Lalande [1923, p. 52] correctly remarks that the obscurity of language depends as much upon its syntax as upon its dictionary. In the construction of the psychological phrase we meet no fewer mythological dramas than in the lexicon. I want to add that the style, the manner of expression of a science is no less important. In a word, all elements, all functions of a language show the traces of the age of the science that makes use of them, and determine the character of its workings.

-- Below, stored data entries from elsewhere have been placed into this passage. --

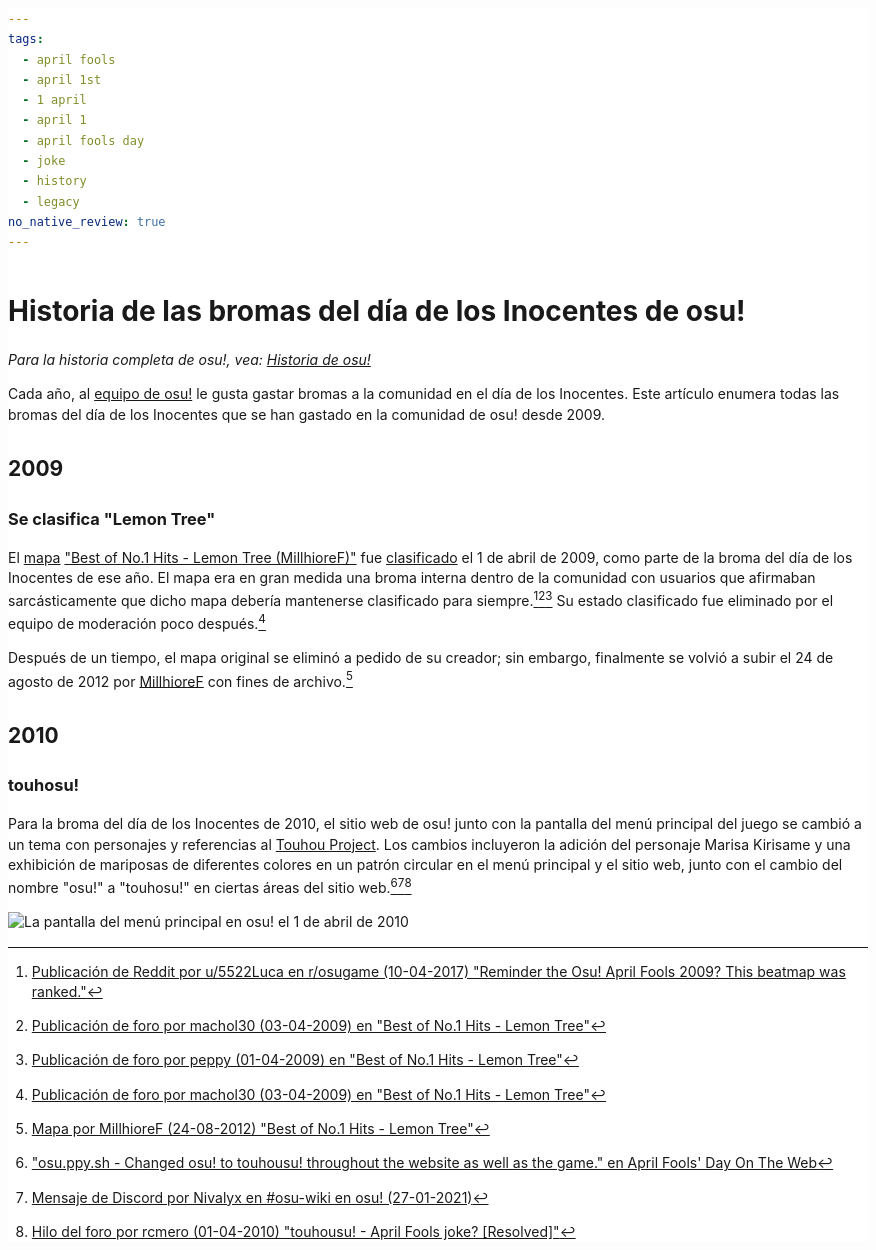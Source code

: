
 ```yaml
---
tags:
  - april fools
  - april 1st
  - 1 april
  - april 1
  - april fools day
  - joke
  - history
  - legacy
no_native_review: true
---
```


# Historia de las bromas del día de los Inocentes de osu!

*Para la historia completa de osu!, vea: [Historia de osu!](/wiki/History_of_osu!)*

Cada año, al [equipo de osu!](/wiki/People/osu!_team) le gusta gastar bromas a la comunidad en el día de los Inocentes. Este artículo enumera todas las bromas del día de los Inocentes que se han gastado en la comunidad de osu! desde 2009.

## 2009

### Se clasifica "Lemon Tree"

El [mapa](/wiki/Beatmap) ["Best of No.1 Hits - Lemon Tree (MillhioreF)"](https://osu.ppy.sh/beatmapsets/57878#osu/174267) fue [clasificado](/wiki/Beatmap/Category#clasificados) el 1 de abril de 2009, como parte de la broma del día de los Inocentes de ese año. El mapa era en gran medida una broma interna dentro de la comunidad con usuarios que afirmaban sarcásticamente que dicho mapa debería mantenerse clasificado para siempre.[^lemontree-reddit][^lemontree-post-machol30][^lemontree-post-peppy] Su estado clasificado fue eliminado por el equipo de moderación poco después.[^lemontree-post-machol30]

Después de un tiempo, el mapa original se eliminó a pedido de su creador; sin embargo, finalmente se volvió a subir el 24 de agosto de 2012 por [MillhioreF](https://osu.ppy.sh/users/941094) con fines de archivo.[^lemontree-post-millhioref]

## 2010

### touhosu!

Para la broma del día de los Inocentes de 2010, el sitio web de osu! junto con la pantalla del menú principal del juego se cambió a un tema con personajes y referencias al [Touhou Project](https://es.wikipedia.org/wiki/Touhou_Project). Los cambios incluyeron la adición del personaje Marisa Kirisame y una exhibición de mariposas de diferentes colores en un patrón circular en el menú principal y el sitio web, junto con el cambio del nombre "osu!" a "touhosu!" en ciertas áreas del sitio web.[^touhousu-ontheweb][^touhousu-osudev-2021-01-27][^touhousu-forums]

![](img/2010-touhosu-main-screen.jpg "La pantalla del menú principal en osu! el 1 de abril de 2010")


[^lemontree-reddit]: [Publicación de Reddit por u/5522Luca en r/osugame (10-04-2017) "Reminder the Osu! April Fools 2009? This beatmap was ranked."](https://www.reddit.com/r/osugame/comments/64it62/reminder_the_osu_april_fools_2009_this_beatmap/)
[^lemontree-post-machol30]: [Publicación de foro por machol30 (03-04-2009) en "Best of No.1 Hits - Lemon Tree"](https://osu.ppy.sh/community/forums/posts/106774)
[^lemontree-post-peppy]: [Publicación de foro por peppy (01-04-2009) en "Best of No.1 Hits - Lemon Tree"](https://osu.ppy.sh/community/forums/posts/105679)
[^lemontree-post-millhioref]: [Mapa por MillhioreF (24-08-2012) "Best of No.1 Hits - Lemon Tree"](https://osu.ppy.sh/beatmapsets/57878#osu/174267)
[^touhousu-ontheweb]: ["osu.ppy.sh - Changed osu! to touhousu! throughout the website as well as the game." en April Fools' Day On The Web](http://aprilfoolsdayontheweb.com/joke/8120/?size=1)
[^touhousu-osudev-2021-01-27]: [Mensaje de Discord por Nivalyx en #osu-wiki en osu! (27-01-2021)](https://discord.com/channels/188630481301012481/218677502141399041/804215894762848296)
[^touhousu-forums]: [Hilo del foro por rcmero (01-04-2010) "touhousu! - April Fools joke? [Resolved]"](https://osu.ppy.sh/community/forums/topics/27612)
[^touhousu-forums-2]: [Hilo del foro por rulingvenus (01-04-2010) "Naked Marisa????"](https://osu.ppy.sh/community/forums/topics/27531)
[^nightcore-yt]: [Video de YouTube por Nyaruko (31-03-2011) "When osu! tries to do April Fools"](https://www.youtube.com/watch?v=qD5ep6Fykao)
[^nightcore-frontpage]: ["osu! — rhythm is just a click away" (01-04-2011) en Wayback Machine](https://web.archive.org/web/20110401175252/http://osu.ppy.sh/)
[^fl-forums]: [Publicación de foro por Melty Bagle (31-03-2012) en "[Archived] 'Flashlight mod' on the site...?"](https://osu.ppy.sh/community/forums/posts/1430529)
[^fl-ontheweb]: ["osu.ppy.sh — 'Flashlight' mode on beatmap search page" en April Fools' Day On The Web](http://aprilfoolsdayontheweb.com/joke/11484/?size=1)
[^fl-forums-2]: [Hilo del foro por ----- (31-03-2012) "[Archived] 'flashlight mod' on the site...?"](https://osu.ppy.sh/community/forums/topics/79076)
[^fl-forums-3]: [Publicación de foro por peppy (01-04-2012) en "[Archived] 'flashlight mod' on the site...?"](https://osu.ppy.sh/community/forums/posts/1433063)
[^fl-forums-4]: [Hilo del foro por kreph (31-03-2012) "[Archived] Flashlight bugs the website for some browsers"](https://osu.ppy.sh/community/forums/topics/79077)
[^fl-osudev-2021-01-29]: [Mensaje de Discord por spaceman_atlas en #osu-wiki en osu! (29-01-2021)](https://discord.com/channels/188630481301012481/218677502141399041/804814051209117696)
[^bad-apple-chart]: [Bad Apple Ranking Chart! (04-04-2012)](https://osu.ppy.sh/rankings/osu/charts?spotlight=50)
[^bad-apple-news]: [Noticia publicada por Cyclone (01-04-2012) "Bad Apple!! Ranking Chart"](https://osu.ppy.sh/community/forums/topics/79128)
[^bad-aple-frontpage]: ["osu! — rhythm is just a click away" (03-04-2012) en Wayback Machine](https://web.archive.org/web/20120403135741/http://osu.ppy.sh/)
[^banchobot-reddit]: [Comentario de Reddit por u/Sakuya_Lv9 en r/osugame (02-04-2014) en "April 1st"](https://www.reddit.com/r/osugame/comments/2201so/comment/cgi4zav)
[^banchobot-forums]: [Publicación de foro por Jazz (02-04-2013) en "Your prediction of osu! April Fools"](https://osu.ppy.sh/community/forums/posts/2215004)
[^banchobot-forums-2]: [Publicación de foro por Brian OA (Off-Topic) en "Your prediction of osu! April Fools"](https://osu.ppy.sh/community/forums/posts/2215194)
[^banchobot-tweet]: [Tuit por @little_2d (27-06-2019)](https://twitter.com/little_2d/status/1144316731407683584)
[^banchobot-forums-3]: [Publicación de foro por kingking9 (04-06-2013) en "osu! Community Localisation Project"](https://osu.ppy.sh/community/forums/posts/2342998)
[^banchobot-forums-4]: [Publicación de foro por peppy en (04-06-2013) "osu! Community Localisation Project"](https://osu.ppy.sh/community/forums/posts/2343044)
[^shiba-inu-reddit]: [Publicación de Reddit por u/mystry08 en r/osugame (01-04-2014) "Can we save the start screen doge?"](https://www.reddit.com/r/osugame/comments/21vh6r/can_we_save_the_start_screen_doge/)
[^shiba-inu-reddit-2]: [Publicación de Reddit por u/dalollypop en r/osugame (31-03-2014) "Very April, Such fool, Much peppy. wow"](https://www.reddit.com/r/osugame/comments/21u293/very_april_such_fool_much_peppy_wow/)
[^shiba-inu-forums]: [Hilo del foro por Decuke (31-03-2014) "Doge on Osu!"](https://osu.ppy.sh/community/forums/topics/198112)
[^osu-coins-news]: [Noticia publicada por peppy (31-03-2015) "osu!coins!"](https://osu.ppy.sh/home/news/2015-03-31-osucoins)
[^osu-coins-ontheweb]: ["osu.ppy.sh — osu!coins! (fake business model, obviously a joke from blog & video)" en April Fools' Day On The Web](http://aprilfoolsdayontheweb.com/joke/20150013/?size=1)
[^osu-coins-yt]: [Video de YouTube por synonia (01-04-2015) "Osu! Coin generator 14 coins in 30 seconds"](https://www.youtube.com/watch?v=Cmt646ujDFc)
[^osu-coins-yt-2]: [Video de YouTube por osu! (31-03-2014) "Introduction to osu!coins (April Fools'2015)"](https://www.youtube.com/watch?v=BImc5McuK1o)
[^osu-coins-yt-3]: [Video de YouTube por BananCho (19-10-2017) "Osu!Coins."](https://www.youtube.com/watch?v=0yWlUzG_tb8&t=39s)
[^osu-coins-yt-4]: [Video de YouTube por TheRexster (31-03-2015) "HOW TO GET OSU COINS VERY FAST!"](https://www.youtube.com/watch?v=wRVd5Bdf9rk)
[^osu-coins-forums]: [Hilo del foro por Terriama (19-10-2015) "April Fools"](https://osu.ppy.sh/community/forums/topics/377157)
[^osu-coins-changelog]: [Comentario del registro de cambios por peppy (01-04-2015) en "Cutting Edge 20150401"](https://osu.ppy.sh/comments/121803)
[^osu-vr-news]: [Noticia publicada por Evrien (1 de abril de 2016) "Oculus Rift to be Supported as an Input Method (April Fools!)"](https://osu.ppy.sh/home/news/2016-04-01-oculus-rift-to-be-supported-as-an-input-method)
[^osu-vr-reddit]: [Publicación de Reddit por u/Omgforz en r/osugame (02-08-2016) "McOsu Alpha 20 Public release (custom practice client)"](https://www.reddit.com/r/osugame/comments/4vuksd/mcosu_alpha_20_public_release_custom_practice/)
[^osu-vr-yt]: [Video de YouTube por Omgforz (02-08-2016) "McOsu Alpha 20 (custom practice client +download)"](https://www.youtube.com/watch?v=PCLpOdcMQuc)
[^osu-vr-gameskinny]: ["What Even Is McOsu? Because It's Not Osu!" en GameSkinny](https://www.gameskinny.com/mhaa0/what-even-is-mcosu-because-its-not-osu)
[^osu-vr-mcosu]: ["McKay42/McOsu" en GitHub](https://github.com/McKay42/McOsu)
[^osu-auto-yt]: [Video de YouTube por HoLLy (31 de marzo de 2016) - "osu!'s april fools 2016 (auto mod improvement)"](https://www.youtube.com/watch?v=r9SCbYG4GYs)
[^osu-auto-yt-2]: [Video de YouTube por Hubz (7 de enero de 2021) - "osu! 2016 april fools (dancing pippi)"](https://www.youtube.com/watch?v=fYTdPqhAns0)
[^osu-auto-yt-3]: [Video de YouTube por mightyaleks (31 de marzo de 2016) - "Osu! Dancing Auto-cursor and retard Spin | 1st April 2016"](https://www.youtube.com/watch?v=5Tj-1sgHl9g)
[^osu-auto-reddit]: [Publicación de Reddit por u/osuisgameforweebs en r/osugame (31-03-2016) "Something about the april fools joke dancing that some might not have noticed"](https://www.reddit.com/r/osugame/comments/4crlw1/something_about_the_april_fools_joke_dancing_that/)
[^supporter-tag-forums]: [Hilo del foro por -AlieN (31-03-2016) "[resolved] April Fools??!??!??"](https://osu.ppy.sh/community/forums/topics/437855)
[^supporter-tag-forums-2]: [Publicación de foro por Epipheralis (01-04-2016) en "april fools"](https://osu.ppy.sh/community/forums/posts/5006805)
[^supporter-tag-frontpage]: ["osu!" (01-04-2016) en Wayback Machine](https://web.archive.org/web/20160401001507/https://osu.ppy.sh/)
[^supporter-tag-forums-3]: [Hilo del foro por Bearial1 (01-04-2016) "[resolved] Why am I a supporter?"](https://osu.ppy.sh/community/forums/topics/438118)
[^supporter-tag-forums-4]: [Hilo del foro por noah4678 (01-04-2016) "[resolved] says im a supporter"](https://osu.ppy.sh/community/forums/topics/438119)
[^supporter-tag-reddit]: [Publicación de Reddit por u/CraftyDart en r/osugame (01-04-2016) "The best April Fools day ever."](https://www.reddit.com/r/osugame/comments/4cshv3/the_best_april_fools_day_ever/)
[^supporter-tag-forums-5]: [Hilo del foro por Trosk- (31-03-2016) "[resolved] [confirmed] Regarding osu!supporter/Auto mod"](https://osu.ppy.sh/community/forums/topics/437902)
[^osu-cookie-forums]: [Publicación de foro por Birdy (31-03-2016) en "april fools")](https://osu.ppy.sh/community/forums/posts/5005957)
[^osu-cookie-frontpage]: ["osu!" (01-04-2016) en Wayback Machine](https://web.archive.org/web/20160401001507/https://osu.ppy.sh/)
[^osu-cookie-forums-2]: [Hilo del foro por Rilene (31-03-2016) "osu logo"](https://osu.ppy.sh/community/forums/topics/437755)
[^osu-cookie-forums-3]: [Publicación de foro por Trosk- (31-03-2016) en "[resolved] [confirmed] Regarding osu!supporter/Auto mod"](https://osu.ppy.sh/community/forums/posts/5006190)
[^osu-cookie-web-reddit]: [Publicación de Reddit por u/[deleted] en r/osugame (31-03-2018) "New April Fools Update now has a rotating osu! Logo"](https://www.reddit.com/r/osugame/comments/88kq23/new_april_fools_update_now_has_a_rotating_osu_logo/)
[^osu-cookie-web-reddit-2]: [Publicación de Reddit por u/hi_im_marc en r/osugame (31-03-2018) "April Fools Patch Is Out Get Ready To Get BAMBOOZLED!!!1"](https://www.reddit.com/r/osugame/comments/88kbit/april_fools_patch_is_out_get_ready_to_get/)
[^osu-cookie-web-reddit-3]: [Publicación de Reddit por u/AdriaLOL en r/osugame (01-04-2018) "haha, nice april fools peppy XD"](https://www.reddit.com/r/osugame/comments/88qlwk/haha_nice_april_fools_peppy_xd/)
[^osu-cookie-web-forums]: [Hilo del foro por Aochie (02-04-2018) "The osu! logo is moving?"](https://osu.ppy.sh/community/forums/topics/724377)
[^osu-cookie-web-forums-2]: [Hilo del foro por Jreen (01-04-2018) "[resolved] Osu! Logo Sideways?"](https://osu.ppy.sh/community/forums/topics/724094)
[^sneeze-reddit]: [Publicación de Reddit por u/jivko500 en r/osugame (01-04-2019) "The April Fools joke in osu"](https://www.reddit.com/r/osugame/comments/b83pnl/the_april_fools_joke_in_osu/)
[^sneeze-reddit-2]: [Publicación de Reddit por u/anoymaly2152 en r/osugame (01-04-2019) "Bless you, Pippi."](https://www.reddit.com/r/osugame/comments/b848ro/bless_you_pippi/)
[^sneeze-forums]: [Hilo del foro por Brainage (01-04-2019) "No April Fools in the changelog?"](https://osu.ppy.sh/community/forums/topics/888939)
[^irish-fa]: [Noticia publicada por Ephemeral (01-04-2020) "New Featured Artist: MillhioreF"](https://osu.ppy.sh/home/news/2020-04-01-new-featured-artist-millhioref)
[^sneeze-2-reddit]: [Publicación de Reddit por u/not_pingu en r/osugame (01-04-2020) "Does anybody sometimes hear the "achoo"? (sorry for bad quality)"](https://www.reddit.com/r/osugame/comments/fsxfpk/does_anybody_sometimes_hear_the_achoo_sorry_for/)
[^sneeze-2-reddit-2]: [Publicación de Reddit por u/ohmaytt en r/osugame (01-04-2020) "This year's osu! April Fool's Day joke"](https://www.reddit.com/r/osugame/comments/fsq30l/this_years_osu_april_fools_day_joke/)
[^sneeze-2-forums]: [Hilo del foro por MilkyIQ (01-04-2021) "Is this not the third year in a row that we get sneezing girl?"](https://osu.ppy.sh/community/forums/topics/1286906)
[^sneeze-2-forums-2]: [Hilo del foro por GreatTurtleKing (01-04-2021) "i heard like a sneeze when i just started to play a song"](https://osu.ppy.sh/community/forums/topics/1286396)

It would be mistaken to think that psychologists have not noticed the mixed character, the inaccuracy, and the mythological nature of their language. There is hardly any author who in one way or another has not dwelt upon the problem of terminology. Indeed, psychologists have pretended to describe, analyze and study very subtle things, full of nuances, they have attempted to convey the unique mental experience, the facts sui generis which occur only once, when science wished to convey the experience itself, i.e., when the task of its language was equal to that of the word of the artist. For this reason psychologists recommended that psychology be learned from the great novelists, spoke in the language of the impressionistic fine literature themselves, and even the best, most brilliant stylists among the psychologists were unable to create an exact language and wrote in a figurative-expressive way. They suggested, sketched, described, but did not record. This was the case for James, Lipps, and Binet.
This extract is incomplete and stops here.